The Disastrous Potential of the Texas Abortion-Pill Ruling

A nationwide ban on mifepristone would further erode doctors’ ability to provide—or learn how to provide—lifesaving care.
A medical instrument is pressed onto a patients belly.
“When we teach people to provide abortion care, there are also skills that we use for pregnancy-loss care,” the director of U.C.S.F.’s Bixby Center for Global Reproductive Health said.Source photograph from Getty

Last week, two federal judges issued conflicting rulings on the abortion drug mifepristone, setting the stage for a clash that is likely to end up in the Supreme Court. First, a judge in Texas ruled that mifepristone would be banned nationwide in seven days. Then, a judge in Washington ordered the F.D.A. not to make any changes to the availability of the drug, which the agency approved for use more than two decades ago and which has an extensive safety record. While the legal process unfolds, abortion providers and health professionals are caught in limbo, exacerbating the challenges they have faced since last year’s Dobbs decision.

I recently spoke by phone with Jody Steinauer, the director of the Bixby Center for Global Reproductive Health at the University of California, San Francisco, to better understand how abortion care changed after Dobbs and what a ban on mifepristone would mean for women’s health care. Our conversation, edited for length and clarity, is below.

How might a ban on mifepristone affect reproductive health, and how could it impact the jobs and training of medical professionals?
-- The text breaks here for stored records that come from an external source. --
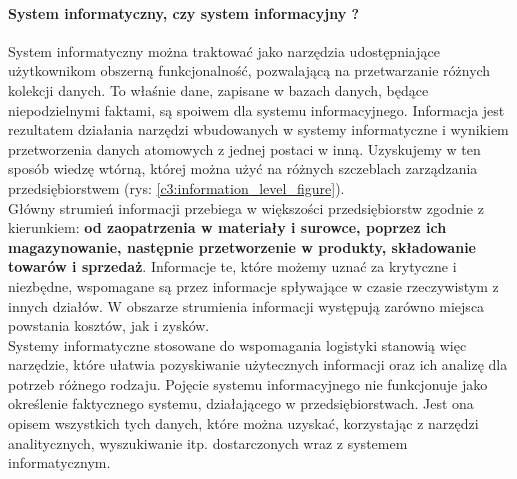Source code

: 		\paragraph{System informatyczny, czy system informacyjny ?}
		System informatyczny można traktować jako narzędzia udostępniające użytkownikom 
		obszerną funkcjonalność, pozwalającą na przetwarzanie różnych kolekcji danych.
		To właśnie dane, zapisane w bazach danych, będące niepodzielnymi faktami, są 
		spoiwem dla systemu informacyjnego. Informacja jest rezultatem działania
		narzędzi wbudowanych w systemy informatyczne i wynikiem przetwo\-rzenia danych 
		atomowych z jednej postaci w inną. Uzyskujemy w ten sposób wiedzę wtórną, której można 
		użyć na różnych szczeblach zarządzania przedsiębiorstwem (rys: \ref{c3:information_level_figure}). \\
		
		Główny strumień informacji przebiega w większości przedsiębiorstw zgodnie z kierunkiem: 
		\textbf{od zaopatrzenia w materiały i surowce, poprzez ich magazynowanie, następnie przetwo\-rzenie 
		w produkty, składowanie towarów i sprzedaż}. Informacje te, które możemy uznać za krytyczne
		i niezbędne, wspomagane są przez informacje spływające w czasie rzeczywistym z innych działów. 
		W obszarze strumienia informacji występują zarówno miejsca powstania kosztów, jak i zysków.  \\
		
		Systemy informatyczne stosowane do wspomagania logistyki stanowią więc narzędzie, które
		ułatwia pozyskiwanie użytecznych informacji oraz ich analizę dla potrzeb różnego rodzaju. 
		Pojęcie systemu informacyjnego nie funkcjonuje jako określenie faktycznego systemu, działającego
		w przedsiębiorstwach. Jest ona opisem wszystkich tych danych, które można uzyskać, korzystając
		z narzędzi analitycznych, wyszukiwanie itp. dostarczonych wraz z systemem informatycznym.
		
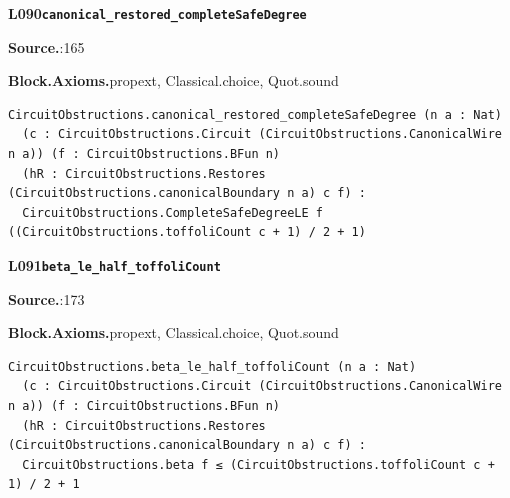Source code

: \par\medskip\noindent\begin{minipage}{\textwidth}
{\small\bfseries L090\enspace\texttt{canonical\_restored\_completeSafeDegree}\par}
{\footnotesize\raggedright\textbf{Source.}\enspace{}:165\par
\textbf{Block.}\quad\textbf{Axioms.}\enspace propext, Classical.choice, Quot.sound\par}\nopagebreak
\begin{lstlisting}
CircuitObstructions.canonical_restored_completeSafeDegree (n a : Nat)
  (c : CircuitObstructions.Circuit (CircuitObstructions.CanonicalWire n a)) (f : CircuitObstructions.BFun n)
  (hR : CircuitObstructions.Restores (CircuitObstructions.canonicalBoundary n a) c f) :
  CircuitObstructions.CompleteSafeDegreeLE f ((CircuitObstructions.toffoliCount c + 1) / 2 + 1)
\end{lstlisting}
\end{minipage}\par

\par\medskip\noindent\begin{minipage}{\textwidth}
{\small\bfseries L091\enspace\texttt{beta\_le\_half\_toffoliCount}\par}
{\footnotesize\raggedright\textbf{Source.}\enspace{}:173\par
\textbf{Block.}\quad\textbf{Axioms.}\enspace propext, Classical.choice, Quot.sound\par}\nopagebreak
\begin{lstlisting}
CircuitObstructions.beta_le_half_toffoliCount (n a : Nat)
  (c : CircuitObstructions.Circuit (CircuitObstructions.CanonicalWire n a)) (f : CircuitObstructions.BFun n)
  (hR : CircuitObstructions.Restores (CircuitObstructions.canonicalBoundary n a) c f) :
  CircuitObstructions.beta f ≤ (CircuitObstructions.toffoliCount c + 1) / 2 + 1
\end{lstlisting}
\end{minipage}\par

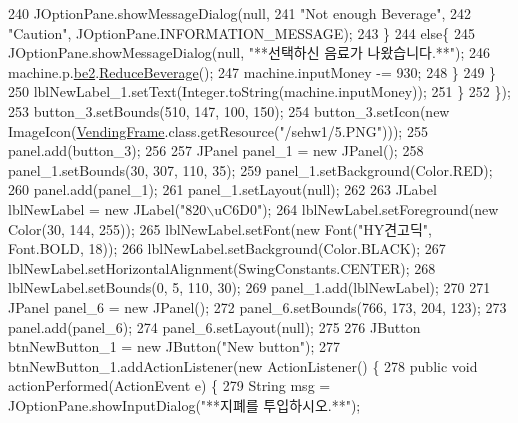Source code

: \begin{DoxyCode}
240                         JOptionPane.showMessageDialog(null,
241                                 \textcolor{stringliteral}{"Not enough Beverage"}, 
242                                 \textcolor{stringliteral}{"Caution"}, JOptionPane.INFORMATION\_MESSAGE);
243                     \}
244                     \textcolor{keywordflow}{else}\{
245                         JOptionPane.showMessageDialog(null, \textcolor{stringliteral}{"**선택하신 음료가 나왔습니다.**"});
246                         machine.p.\hyperlink{classsehw1_1_1product_a970d42cefd2a8aba360fbc62e1dfcd6f}{be2}.\hyperlink{classsehw1_1_1beverage_ad2c40378698fb6c31c8f02bddb2a4e29}{ReduceBeverage}();
247                         machine.inputMoney -= 930;
248                     \}
249                 \}
250                 lblNewLabel\_1.setText(Integer.toString(machine.inputMoney));
251             \}
252         \});
253         button\_3.setBounds(510, 147, 100, 150);
254         button\_3.setIcon(\textcolor{keyword}{new} ImageIcon(\hyperlink{classsehw1_1_1_vending_frame_a82f3d8fe653c04d594b0a46e751328a0}{VendingFrame}.class.getResource(\textcolor{stringliteral}{"/sehw1/5.PNG"})));
255         panel.add(button\_3);
256         
257         JPanel panel\_1 = \textcolor{keyword}{new} JPanel();
258         panel\_1.setBounds(30, 307, 110, 35);
259         panel\_1.setBackground(Color.RED);
260         panel.add(panel\_1);
261         panel\_1.setLayout(null);
262         
263         JLabel lblNewLabel = \textcolor{keyword}{new} JLabel(\textcolor{stringliteral}{"820\(\backslash\)uC6D0"});
264         lblNewLabel.setForeground(\textcolor{keyword}{new} Color(30, 144, 255));
265         lblNewLabel.setFont(\textcolor{keyword}{new} Font(\textcolor{stringliteral}{"HY견고딕"}, Font.BOLD, 18));
266         lblNewLabel.setBackground(Color.BLACK);
267         lblNewLabel.setHorizontalAlignment(SwingConstants.CENTER);
268         lblNewLabel.setBounds(0, 5, 110, 30);
269         panel\_1.add(lblNewLabel);
270         
271         JPanel panel\_6 = \textcolor{keyword}{new} JPanel();
272         panel\_6.setBounds(766, 173, 204, 123);
273         panel.add(panel\_6);
274         panel\_6.setLayout(null);
275         
276         JButton btnNewButton\_1 = \textcolor{keyword}{new} JButton(\textcolor{stringliteral}{"New button"});
277         btnNewButton\_1.addActionListener(\textcolor{keyword}{new} ActionListener() \{
278             \textcolor{keyword}{public} \textcolor{keywordtype}{void} actionPerformed(ActionEvent e) \{
279                 String msg = JOptionPane.showInputDialog(\textcolor{stringliteral}{"**지폐를 투입하시오.**"});

\end{DoxyCode}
This is just another attempt to limit access for people who need abortion care. There’s a strong evidence base for mifepristone—and for the safety of mifepristone followed by misoprostol. We do have the option of using misoprostol without the pretreatment of mifepristone, and so there are ways around [a ban]. But lots of systems are going to have to change protocols, which is going to lead to confusion for patients and confusion for providers.

Again, this will just put another obstacle in place for people who provide the care that patients need and for patients to get that care. In terms of medical students and residents learning to provide abortion care, it adds a bunch of confusing structures. We’ve spent so much time trying to make sure that every doctor graduates meeting the core requirements of knowledge of different methods of abortion. This is going to be yet another dimension that we’re going to have to teach them.

And what will misoprostol-only abortion mean in practice? How is it different?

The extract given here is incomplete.